[Collected data]

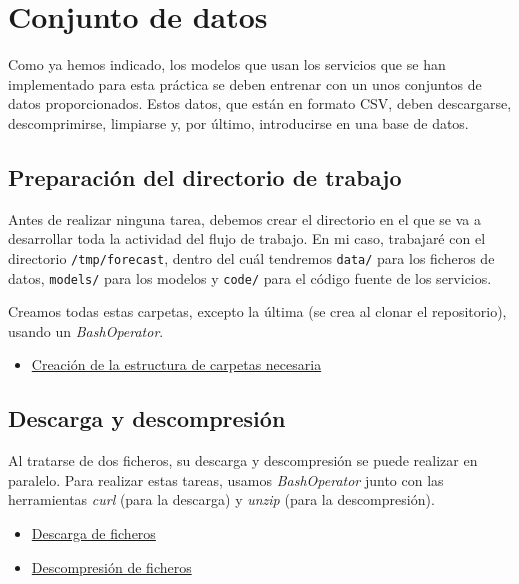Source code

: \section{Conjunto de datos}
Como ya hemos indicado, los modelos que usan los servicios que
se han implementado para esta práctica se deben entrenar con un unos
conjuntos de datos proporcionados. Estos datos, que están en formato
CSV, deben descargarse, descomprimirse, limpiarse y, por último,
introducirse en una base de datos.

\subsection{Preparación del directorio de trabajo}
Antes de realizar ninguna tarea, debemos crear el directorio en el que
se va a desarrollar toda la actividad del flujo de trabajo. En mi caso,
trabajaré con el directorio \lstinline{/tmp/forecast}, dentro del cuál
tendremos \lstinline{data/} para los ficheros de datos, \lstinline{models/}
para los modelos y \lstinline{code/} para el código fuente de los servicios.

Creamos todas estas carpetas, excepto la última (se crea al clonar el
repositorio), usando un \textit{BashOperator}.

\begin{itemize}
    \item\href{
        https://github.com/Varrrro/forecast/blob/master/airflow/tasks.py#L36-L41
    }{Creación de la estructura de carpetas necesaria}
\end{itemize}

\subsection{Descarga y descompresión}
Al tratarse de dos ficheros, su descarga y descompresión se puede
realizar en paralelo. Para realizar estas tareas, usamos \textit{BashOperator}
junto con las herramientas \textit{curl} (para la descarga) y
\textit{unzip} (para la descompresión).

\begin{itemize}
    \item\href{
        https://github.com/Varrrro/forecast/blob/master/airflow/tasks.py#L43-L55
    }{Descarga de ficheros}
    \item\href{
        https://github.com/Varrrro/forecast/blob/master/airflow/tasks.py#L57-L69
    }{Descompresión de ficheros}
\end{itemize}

TASK PROMPT: Where a line of the data contains "tasks", include it in the tally, and answer with the tally alone.

WRITTEN SOLUTION: 3